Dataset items
[Start of section]

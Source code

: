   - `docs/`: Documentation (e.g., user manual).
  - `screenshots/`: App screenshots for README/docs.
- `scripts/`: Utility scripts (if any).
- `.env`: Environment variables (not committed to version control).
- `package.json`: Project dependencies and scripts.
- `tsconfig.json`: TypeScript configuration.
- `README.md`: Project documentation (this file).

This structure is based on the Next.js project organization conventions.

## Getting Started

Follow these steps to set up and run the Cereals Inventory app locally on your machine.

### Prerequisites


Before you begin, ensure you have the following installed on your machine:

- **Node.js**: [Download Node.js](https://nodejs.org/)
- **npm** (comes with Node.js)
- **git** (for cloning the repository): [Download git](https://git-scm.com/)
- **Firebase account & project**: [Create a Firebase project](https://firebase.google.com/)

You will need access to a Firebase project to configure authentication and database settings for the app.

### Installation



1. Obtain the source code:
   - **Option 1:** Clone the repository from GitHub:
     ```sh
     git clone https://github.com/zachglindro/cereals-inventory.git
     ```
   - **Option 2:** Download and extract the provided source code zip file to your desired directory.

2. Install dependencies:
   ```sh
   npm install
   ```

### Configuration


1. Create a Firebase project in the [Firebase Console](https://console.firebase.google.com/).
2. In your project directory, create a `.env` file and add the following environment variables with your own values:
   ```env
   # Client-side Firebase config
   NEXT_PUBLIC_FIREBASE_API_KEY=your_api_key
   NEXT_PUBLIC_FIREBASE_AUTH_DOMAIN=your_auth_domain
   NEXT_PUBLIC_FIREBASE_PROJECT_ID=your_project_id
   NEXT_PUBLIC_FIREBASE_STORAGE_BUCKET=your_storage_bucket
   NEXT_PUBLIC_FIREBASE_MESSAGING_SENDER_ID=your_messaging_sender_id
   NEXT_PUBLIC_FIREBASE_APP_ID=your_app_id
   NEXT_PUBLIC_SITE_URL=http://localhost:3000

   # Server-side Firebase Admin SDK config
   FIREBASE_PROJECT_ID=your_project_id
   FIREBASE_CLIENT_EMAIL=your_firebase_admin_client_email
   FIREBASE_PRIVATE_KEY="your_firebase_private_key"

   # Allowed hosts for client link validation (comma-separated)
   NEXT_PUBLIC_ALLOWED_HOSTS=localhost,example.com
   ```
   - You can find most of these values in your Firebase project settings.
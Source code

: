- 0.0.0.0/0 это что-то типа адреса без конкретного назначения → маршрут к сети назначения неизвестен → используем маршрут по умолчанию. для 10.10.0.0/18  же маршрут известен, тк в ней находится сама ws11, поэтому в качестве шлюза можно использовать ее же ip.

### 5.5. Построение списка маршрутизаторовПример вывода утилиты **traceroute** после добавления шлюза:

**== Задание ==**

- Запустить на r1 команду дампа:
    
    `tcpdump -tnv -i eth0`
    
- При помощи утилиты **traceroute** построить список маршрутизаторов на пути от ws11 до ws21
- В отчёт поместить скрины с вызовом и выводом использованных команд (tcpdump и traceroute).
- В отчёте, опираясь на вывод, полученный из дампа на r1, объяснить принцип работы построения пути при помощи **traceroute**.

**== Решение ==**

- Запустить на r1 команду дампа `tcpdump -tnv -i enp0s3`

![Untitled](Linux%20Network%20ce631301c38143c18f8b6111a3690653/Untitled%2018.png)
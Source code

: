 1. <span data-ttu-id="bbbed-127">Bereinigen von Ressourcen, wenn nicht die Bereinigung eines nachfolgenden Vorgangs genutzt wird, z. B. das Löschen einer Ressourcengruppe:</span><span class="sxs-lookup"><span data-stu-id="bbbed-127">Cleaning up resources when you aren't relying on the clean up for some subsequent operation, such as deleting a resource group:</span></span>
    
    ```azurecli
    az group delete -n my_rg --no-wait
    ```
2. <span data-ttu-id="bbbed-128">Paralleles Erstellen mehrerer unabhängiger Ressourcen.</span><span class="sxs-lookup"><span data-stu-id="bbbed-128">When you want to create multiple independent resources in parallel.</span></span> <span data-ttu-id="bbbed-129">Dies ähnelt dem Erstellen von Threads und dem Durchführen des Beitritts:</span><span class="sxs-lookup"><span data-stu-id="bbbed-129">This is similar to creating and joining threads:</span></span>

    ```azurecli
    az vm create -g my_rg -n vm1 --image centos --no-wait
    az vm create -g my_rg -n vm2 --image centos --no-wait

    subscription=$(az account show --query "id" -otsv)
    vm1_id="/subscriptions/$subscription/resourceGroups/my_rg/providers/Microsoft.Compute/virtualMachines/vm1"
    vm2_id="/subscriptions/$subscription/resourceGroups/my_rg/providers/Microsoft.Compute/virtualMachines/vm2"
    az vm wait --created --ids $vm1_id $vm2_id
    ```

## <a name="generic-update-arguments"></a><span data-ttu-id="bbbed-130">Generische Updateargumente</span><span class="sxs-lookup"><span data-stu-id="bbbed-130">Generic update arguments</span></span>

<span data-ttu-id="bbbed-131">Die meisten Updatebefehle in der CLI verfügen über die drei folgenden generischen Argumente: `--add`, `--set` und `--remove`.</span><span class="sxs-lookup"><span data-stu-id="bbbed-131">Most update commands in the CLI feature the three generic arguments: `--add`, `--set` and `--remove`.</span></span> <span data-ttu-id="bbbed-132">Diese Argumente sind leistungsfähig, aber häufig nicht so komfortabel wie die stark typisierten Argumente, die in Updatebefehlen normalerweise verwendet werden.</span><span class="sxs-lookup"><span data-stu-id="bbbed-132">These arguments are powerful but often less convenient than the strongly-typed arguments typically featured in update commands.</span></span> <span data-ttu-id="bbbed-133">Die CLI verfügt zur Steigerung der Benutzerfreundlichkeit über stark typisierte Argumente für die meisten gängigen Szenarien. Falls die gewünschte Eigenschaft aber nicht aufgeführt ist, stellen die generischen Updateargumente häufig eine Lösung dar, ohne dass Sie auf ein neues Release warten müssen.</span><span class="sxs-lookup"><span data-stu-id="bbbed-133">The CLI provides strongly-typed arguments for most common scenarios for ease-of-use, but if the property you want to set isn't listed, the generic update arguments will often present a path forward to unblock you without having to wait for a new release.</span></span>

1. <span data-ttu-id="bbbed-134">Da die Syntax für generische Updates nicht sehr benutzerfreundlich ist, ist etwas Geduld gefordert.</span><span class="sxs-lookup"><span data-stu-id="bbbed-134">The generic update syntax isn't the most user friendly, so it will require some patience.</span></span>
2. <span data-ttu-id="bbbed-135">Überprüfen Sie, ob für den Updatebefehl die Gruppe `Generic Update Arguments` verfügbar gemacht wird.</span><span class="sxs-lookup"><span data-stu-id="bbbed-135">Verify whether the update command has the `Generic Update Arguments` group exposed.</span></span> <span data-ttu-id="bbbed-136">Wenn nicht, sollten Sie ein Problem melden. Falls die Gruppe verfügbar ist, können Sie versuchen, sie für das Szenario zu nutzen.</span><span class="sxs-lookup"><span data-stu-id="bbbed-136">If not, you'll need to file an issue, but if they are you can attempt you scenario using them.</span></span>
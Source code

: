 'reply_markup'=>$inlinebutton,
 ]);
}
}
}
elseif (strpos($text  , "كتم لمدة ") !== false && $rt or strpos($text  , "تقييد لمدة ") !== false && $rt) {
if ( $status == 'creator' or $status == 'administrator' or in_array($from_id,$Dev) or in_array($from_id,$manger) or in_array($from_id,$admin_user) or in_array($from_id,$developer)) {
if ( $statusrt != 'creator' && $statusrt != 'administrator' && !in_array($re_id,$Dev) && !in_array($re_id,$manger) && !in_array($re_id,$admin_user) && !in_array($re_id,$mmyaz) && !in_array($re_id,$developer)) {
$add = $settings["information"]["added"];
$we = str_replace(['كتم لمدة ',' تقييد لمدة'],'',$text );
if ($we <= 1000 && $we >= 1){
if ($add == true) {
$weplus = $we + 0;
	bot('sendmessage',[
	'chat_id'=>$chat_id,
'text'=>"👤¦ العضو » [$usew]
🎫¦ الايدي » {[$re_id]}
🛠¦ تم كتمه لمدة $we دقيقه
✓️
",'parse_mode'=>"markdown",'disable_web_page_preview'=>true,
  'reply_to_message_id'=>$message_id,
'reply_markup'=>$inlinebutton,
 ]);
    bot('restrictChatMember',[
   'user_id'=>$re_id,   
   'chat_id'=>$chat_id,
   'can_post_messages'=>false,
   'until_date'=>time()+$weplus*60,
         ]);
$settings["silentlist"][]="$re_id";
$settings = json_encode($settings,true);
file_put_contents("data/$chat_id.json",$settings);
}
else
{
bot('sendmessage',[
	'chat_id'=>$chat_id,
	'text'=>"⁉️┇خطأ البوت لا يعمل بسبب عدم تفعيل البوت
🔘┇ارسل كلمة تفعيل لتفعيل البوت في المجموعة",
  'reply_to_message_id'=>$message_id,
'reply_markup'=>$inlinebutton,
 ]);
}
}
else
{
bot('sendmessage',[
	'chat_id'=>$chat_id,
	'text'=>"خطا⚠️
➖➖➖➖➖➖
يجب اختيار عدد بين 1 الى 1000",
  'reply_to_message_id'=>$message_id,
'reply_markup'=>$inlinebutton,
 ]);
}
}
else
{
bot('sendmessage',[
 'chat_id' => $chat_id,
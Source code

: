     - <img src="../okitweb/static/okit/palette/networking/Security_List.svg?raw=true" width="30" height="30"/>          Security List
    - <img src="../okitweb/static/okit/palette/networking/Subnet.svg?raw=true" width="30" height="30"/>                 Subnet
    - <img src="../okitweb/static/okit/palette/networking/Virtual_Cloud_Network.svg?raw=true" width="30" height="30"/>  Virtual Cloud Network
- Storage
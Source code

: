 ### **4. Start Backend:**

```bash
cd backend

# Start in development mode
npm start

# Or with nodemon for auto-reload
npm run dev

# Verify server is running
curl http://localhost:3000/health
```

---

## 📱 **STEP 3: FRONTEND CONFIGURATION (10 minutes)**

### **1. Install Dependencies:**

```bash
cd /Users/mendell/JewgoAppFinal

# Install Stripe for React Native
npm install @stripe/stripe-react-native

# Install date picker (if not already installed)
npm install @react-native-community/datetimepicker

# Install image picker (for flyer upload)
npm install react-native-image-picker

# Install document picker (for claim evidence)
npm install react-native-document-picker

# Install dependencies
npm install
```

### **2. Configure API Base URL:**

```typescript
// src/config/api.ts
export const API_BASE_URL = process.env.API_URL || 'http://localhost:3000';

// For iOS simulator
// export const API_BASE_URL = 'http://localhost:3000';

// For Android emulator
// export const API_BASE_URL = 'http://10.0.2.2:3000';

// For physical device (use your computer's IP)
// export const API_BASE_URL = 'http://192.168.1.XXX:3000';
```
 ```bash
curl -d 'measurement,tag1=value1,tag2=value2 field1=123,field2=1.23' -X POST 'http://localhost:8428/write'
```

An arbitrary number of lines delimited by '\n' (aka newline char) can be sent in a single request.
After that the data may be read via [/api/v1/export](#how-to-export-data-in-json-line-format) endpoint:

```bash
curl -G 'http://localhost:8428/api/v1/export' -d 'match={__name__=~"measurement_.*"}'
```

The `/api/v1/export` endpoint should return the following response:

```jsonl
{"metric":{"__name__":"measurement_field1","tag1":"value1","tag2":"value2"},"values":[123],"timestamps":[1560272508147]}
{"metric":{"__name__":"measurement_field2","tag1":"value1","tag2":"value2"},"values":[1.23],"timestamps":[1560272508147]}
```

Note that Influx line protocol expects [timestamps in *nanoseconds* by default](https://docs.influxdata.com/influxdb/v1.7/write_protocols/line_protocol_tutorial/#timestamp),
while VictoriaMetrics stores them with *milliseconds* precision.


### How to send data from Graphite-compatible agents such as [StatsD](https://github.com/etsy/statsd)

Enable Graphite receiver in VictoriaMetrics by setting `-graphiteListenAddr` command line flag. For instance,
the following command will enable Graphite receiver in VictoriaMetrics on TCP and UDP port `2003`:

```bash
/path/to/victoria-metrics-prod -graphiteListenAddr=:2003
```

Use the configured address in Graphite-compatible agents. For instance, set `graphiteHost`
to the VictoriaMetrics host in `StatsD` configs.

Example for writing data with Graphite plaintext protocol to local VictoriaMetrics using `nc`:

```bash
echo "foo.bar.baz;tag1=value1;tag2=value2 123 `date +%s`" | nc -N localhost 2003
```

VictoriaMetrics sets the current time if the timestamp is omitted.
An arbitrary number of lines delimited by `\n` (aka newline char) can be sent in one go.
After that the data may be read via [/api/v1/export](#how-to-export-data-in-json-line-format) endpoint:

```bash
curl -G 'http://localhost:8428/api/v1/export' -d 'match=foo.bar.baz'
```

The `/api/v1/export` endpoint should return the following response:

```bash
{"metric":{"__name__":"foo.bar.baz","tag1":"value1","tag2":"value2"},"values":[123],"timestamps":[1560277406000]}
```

[End of section]

Exercise details
The word "manger" appears in some lines above. Return every one of those lines.

Completed task
if ( $status == 'creator' or $status == 'administrator' or in_array($from_id,$Dev) or in_array($from_id,$manger) or in_array($from_id,$admin_user) or in_array($from_id,$developer)) {
if ( $statusrt != 'creator' && $statusrt != 'administrator' && !in_array($re_id,$Dev) && !in_array($re_id,$manger) && !in_array($re_id,$admin_user) && !in_array($re_id,$mmyaz) && !in_array($re_id,$developer)) {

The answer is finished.